_Supplied entries_
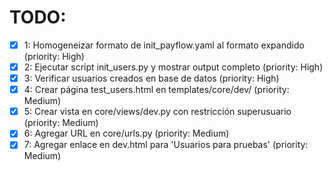 # TODO:

- [x] 1: Homogeneizar formato de init_payflow.yaml al formato expandido (priority: High)
- [x] 2: Ejecutar script init_users.py y mostrar output completo (priority: High)
- [x] 3: Verificar usuarios creados en base de datos (priority: High)
- [x] 4: Crear página test_users.html en templates/core/dev/ (priority: Medium)
- [x] 5: Crear vista en core/views/dev.py con restricción superusuario (priority: Medium)
- [x] 6: Agregar URL en core/urls.py (priority: Medium)
- [x] 7: Agregar enlace en dev.html para 'Usuarios para pruebas' (priority: Medium)
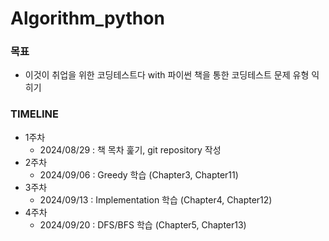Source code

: # Algorithm_python

### 목표
- 이것이 취업을 위한 코딩테스트다 with 파이썬 책을 통한 코딩테스트 문제 유형 익히기

### TIMELINE

- 1주차
  - 2024/08/29 : 책 목차 훑기, git repository 작성
- 2주차
  - 2024/09/06 : Greedy 학습 (Chapter3, Chapter11)
- 3주차
  - 2024/09/13 : Implementation 학습 (Chapter4, Chapter12)
- 4주차
  - 2024/09/20 : DFS/BFS 학습 (Chapter5, Chapter13)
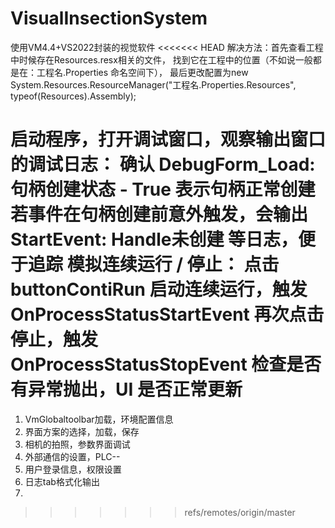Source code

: # VisualInsectionSystem

使用VM4.4+VS2022封装的视觉软件
<<<<<<< HEAD
解决方法：首先查看工程中时候存在Resources.resx相关的文件， 找到它在工程中的位置（不如说一般都是在：工程名.Properties 命名空间下）， 最后更改配置为new System.Resources.ResourceManager("工程名.Properties.Resources", typeof(Resources).Assembly);

启动程序，打开调试窗口，观察输出窗口的调试日志：
确认 DebugForm_Load: 句柄创建状态 - True 表示句柄正常创建
若事件在句柄创建前意外触发，会输出 StartEvent: Handle未创建 等日志，便于追踪
模拟连续运行 / 停止：
点击 buttonContiRun 启动连续运行，触发 OnProcessStatusStartEvent
再次点击停止，触发 OnProcessStatusStopEvent
检查是否有异常抛出，UI 是否正常更新
=======


1. VmGlobaltoolbar加载，环境配置信息
2. 界面方案的选择，加载，保存
3. 相机的拍照，参数界面调试
4. 外部通信的设置，PLC--
5. 用户登录信息，权限设置
6. 日志tab格式化输出
7. 
>>>>>>> refs/remotes/origin/master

_Problem requirements_
Retype the full listing above precisely. Exclude each picture you find in it.

_Solution for this problem_
 # TODO:

- [x] 1: Homogeneizar formato de init_payflow.yaml al formato expandido (priority: High)
- [x] 2: Ejecutar script init_users.py y mostrar output completo (priority: High)
- [x] 3: Verificar usuarios creados en base de datos (priority: High)
- [x] 4: Crear página test_users.html en templates/core/dev/ (priority: Medium)
- [x] 5: Crear vista en core/views/dev.py con restricción superusuario (priority: Medium)
- [x] 6: Agregar URL en core/urls.py (priority: Medium)
- [x] 7: Agregar enlace en dev.html para 'Usuarios para pruebas' (priority: Medium)
Source code

: # Algorithm_python

### 목표
- 이것이 취업을 위한 코딩테스트다 with 파이썬 책을 통한 코딩테스트 문제 유형 익히기

### TIMELINE

- 1주차
  - 2024/08/29 : 책 목차 훑기, git repository 작성
- 2주차
  - 2024/09/06 : Greedy 학습 (Chapter3, Chapter11)
- 3주차
  - 2024/09/13 : Implementation 학습 (Chapter4, Chapter12)
- 4주차
  - 2024/09/20 : DFS/BFS 학습 (Chapter5, Chapter13)
Source code

: # VisualInsectionSystem

使用VM4.4+VS2022封装的视觉软件
<<<<<<< HEAD
解决方法：首先查看工程中时候存在Resources.resx相关的文件， 找到它在工程中的位置（不如说一般都是在：工程名.Properties 命名空间下）， 最后更改配置为new System.Resources.ResourceManager("工程名.Properties.Resources", typeof(Resources).Assembly);

启动程序，打开调试窗口，观察输出窗口的调试日志：
确认 DebugForm_Load: 句柄创建状态 - True 表示句柄正常创建
若事件在句柄创建前意外触发，会输出 StartEvent: Handle未创建 等日志，便于追踪
模拟连续运行 / 停止：
点击 buttonContiRun 启动连续运行，触发 OnProcessStatusStartEvent
再次点击停止，触发 OnProcessStatusStopEvent
检查是否有异常抛出，UI 是否正常更新
=======


1. VmGlobaltoolbar加载，环境配置信息
2. 界面方案的选择，加载，保存
3. 相机的拍照，参数界面调试
4. 外部通信的设置，PLC--
5. 用户登录信息，权限设置
6. 日志tab格式化输出
7. 
>>>>>>> refs/remotes/origin/master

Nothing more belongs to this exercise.